EXERCISE: Leave out the pictures, then output the lines of the records below from the first through the one containing "the driver for".

(Stored records)
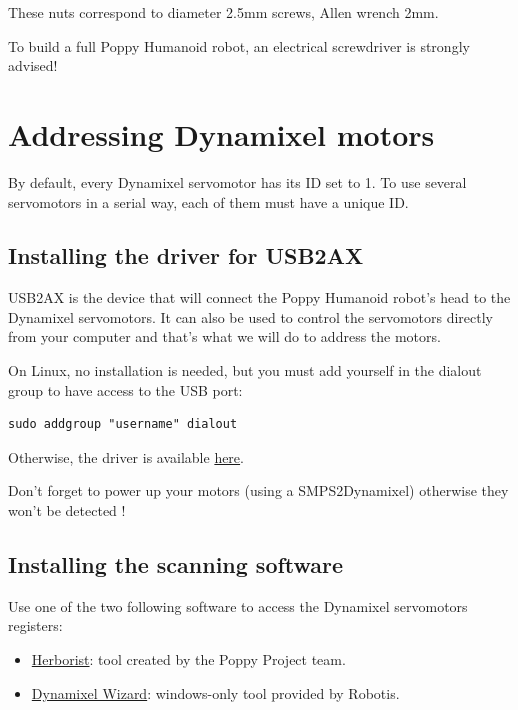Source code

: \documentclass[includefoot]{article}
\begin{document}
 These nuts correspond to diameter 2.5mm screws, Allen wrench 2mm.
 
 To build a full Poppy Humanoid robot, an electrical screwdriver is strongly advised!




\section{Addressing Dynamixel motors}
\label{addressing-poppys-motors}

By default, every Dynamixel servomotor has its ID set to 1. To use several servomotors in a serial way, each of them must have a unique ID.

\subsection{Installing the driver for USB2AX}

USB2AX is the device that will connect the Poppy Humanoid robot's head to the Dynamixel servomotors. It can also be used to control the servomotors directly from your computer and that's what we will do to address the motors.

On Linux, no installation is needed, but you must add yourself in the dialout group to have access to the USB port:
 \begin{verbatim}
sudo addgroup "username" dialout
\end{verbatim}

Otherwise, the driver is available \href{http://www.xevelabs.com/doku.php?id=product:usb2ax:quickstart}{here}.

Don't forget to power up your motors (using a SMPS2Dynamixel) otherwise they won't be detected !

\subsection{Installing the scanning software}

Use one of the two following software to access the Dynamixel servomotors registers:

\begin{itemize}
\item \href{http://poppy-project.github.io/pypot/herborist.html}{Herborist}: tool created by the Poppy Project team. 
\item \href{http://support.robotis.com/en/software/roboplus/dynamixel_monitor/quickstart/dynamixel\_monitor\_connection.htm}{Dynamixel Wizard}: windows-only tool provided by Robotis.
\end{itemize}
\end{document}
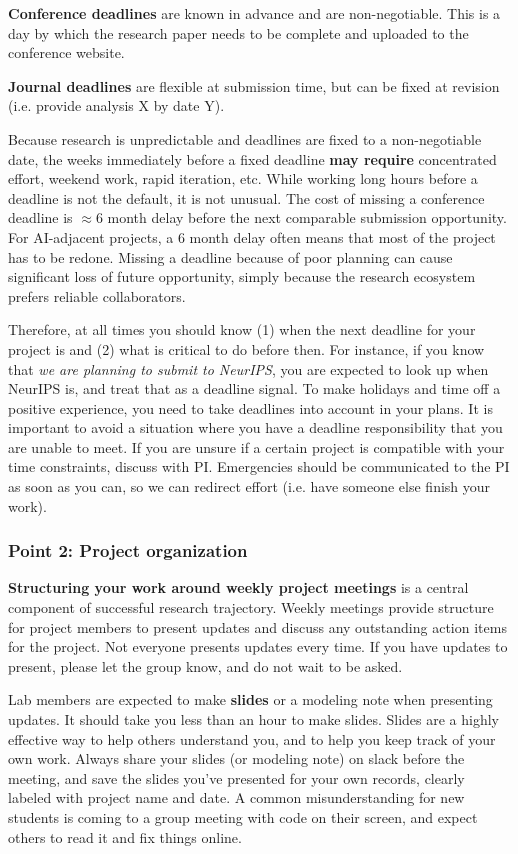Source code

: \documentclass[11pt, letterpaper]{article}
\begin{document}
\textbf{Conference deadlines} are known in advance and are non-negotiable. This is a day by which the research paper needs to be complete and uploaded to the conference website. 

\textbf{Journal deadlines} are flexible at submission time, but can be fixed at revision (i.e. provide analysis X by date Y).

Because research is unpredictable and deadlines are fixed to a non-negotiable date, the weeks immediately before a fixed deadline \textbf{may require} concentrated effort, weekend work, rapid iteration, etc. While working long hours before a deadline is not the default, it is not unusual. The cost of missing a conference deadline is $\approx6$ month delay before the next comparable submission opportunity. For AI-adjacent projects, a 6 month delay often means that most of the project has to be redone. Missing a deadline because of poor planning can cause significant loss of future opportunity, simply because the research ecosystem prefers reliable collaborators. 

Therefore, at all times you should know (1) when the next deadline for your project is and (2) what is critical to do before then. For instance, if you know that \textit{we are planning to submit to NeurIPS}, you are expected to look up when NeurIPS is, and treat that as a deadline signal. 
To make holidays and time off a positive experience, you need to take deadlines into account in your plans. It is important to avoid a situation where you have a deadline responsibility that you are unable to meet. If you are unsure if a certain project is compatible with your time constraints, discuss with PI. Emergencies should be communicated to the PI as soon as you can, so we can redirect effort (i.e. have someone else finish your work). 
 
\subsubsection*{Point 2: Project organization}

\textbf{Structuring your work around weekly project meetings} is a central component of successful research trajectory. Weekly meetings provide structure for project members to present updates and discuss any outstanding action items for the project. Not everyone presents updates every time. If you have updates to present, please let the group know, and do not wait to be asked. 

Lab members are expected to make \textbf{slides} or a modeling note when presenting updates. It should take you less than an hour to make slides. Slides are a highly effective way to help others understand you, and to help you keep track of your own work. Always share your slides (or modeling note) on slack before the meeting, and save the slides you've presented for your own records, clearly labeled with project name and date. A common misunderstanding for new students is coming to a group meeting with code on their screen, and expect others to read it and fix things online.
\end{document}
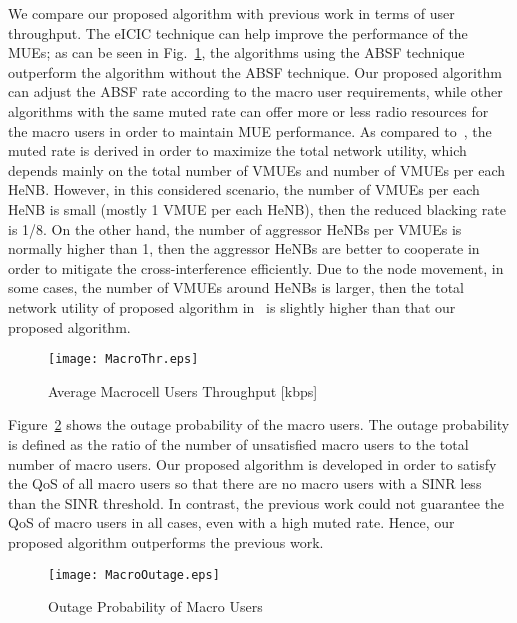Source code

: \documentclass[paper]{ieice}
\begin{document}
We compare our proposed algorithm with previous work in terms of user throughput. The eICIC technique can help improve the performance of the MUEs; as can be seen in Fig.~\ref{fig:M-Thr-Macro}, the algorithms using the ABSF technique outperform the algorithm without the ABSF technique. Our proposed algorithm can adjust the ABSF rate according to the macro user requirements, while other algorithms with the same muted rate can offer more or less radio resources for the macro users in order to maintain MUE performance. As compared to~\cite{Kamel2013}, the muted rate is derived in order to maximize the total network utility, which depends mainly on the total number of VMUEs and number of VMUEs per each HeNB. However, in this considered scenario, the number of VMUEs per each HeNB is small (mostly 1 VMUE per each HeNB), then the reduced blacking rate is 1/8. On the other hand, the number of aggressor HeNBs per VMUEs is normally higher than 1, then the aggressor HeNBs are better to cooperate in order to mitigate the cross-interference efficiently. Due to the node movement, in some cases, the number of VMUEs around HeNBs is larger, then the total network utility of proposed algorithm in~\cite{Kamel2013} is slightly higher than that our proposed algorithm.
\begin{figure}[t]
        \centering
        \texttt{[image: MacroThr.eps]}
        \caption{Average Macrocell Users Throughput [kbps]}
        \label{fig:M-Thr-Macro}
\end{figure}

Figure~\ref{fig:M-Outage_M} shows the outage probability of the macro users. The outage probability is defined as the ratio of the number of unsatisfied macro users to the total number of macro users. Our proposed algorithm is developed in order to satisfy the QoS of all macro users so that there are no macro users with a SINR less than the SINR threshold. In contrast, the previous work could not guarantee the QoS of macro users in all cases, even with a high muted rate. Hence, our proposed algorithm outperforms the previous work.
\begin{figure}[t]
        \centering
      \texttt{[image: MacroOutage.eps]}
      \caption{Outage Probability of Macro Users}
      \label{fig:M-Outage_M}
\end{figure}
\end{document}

SOLUTION:
Source code

: \documentclass[includefoot]{article}
\begin{document}
 These nuts correspond to diameter 2.5mm screws, Allen wrench 2mm.
 
 To build a full Poppy Humanoid robot, an electrical screwdriver is strongly advised!




\section{Addressing Dynamixel motors}
\label{addressing-poppys-motors}

By default, every Dynamixel servomotor has its ID set to 1. To use several servomotors in a serial way, each of them must have a unique ID.

\subsection{Installing the driver for USB2AX}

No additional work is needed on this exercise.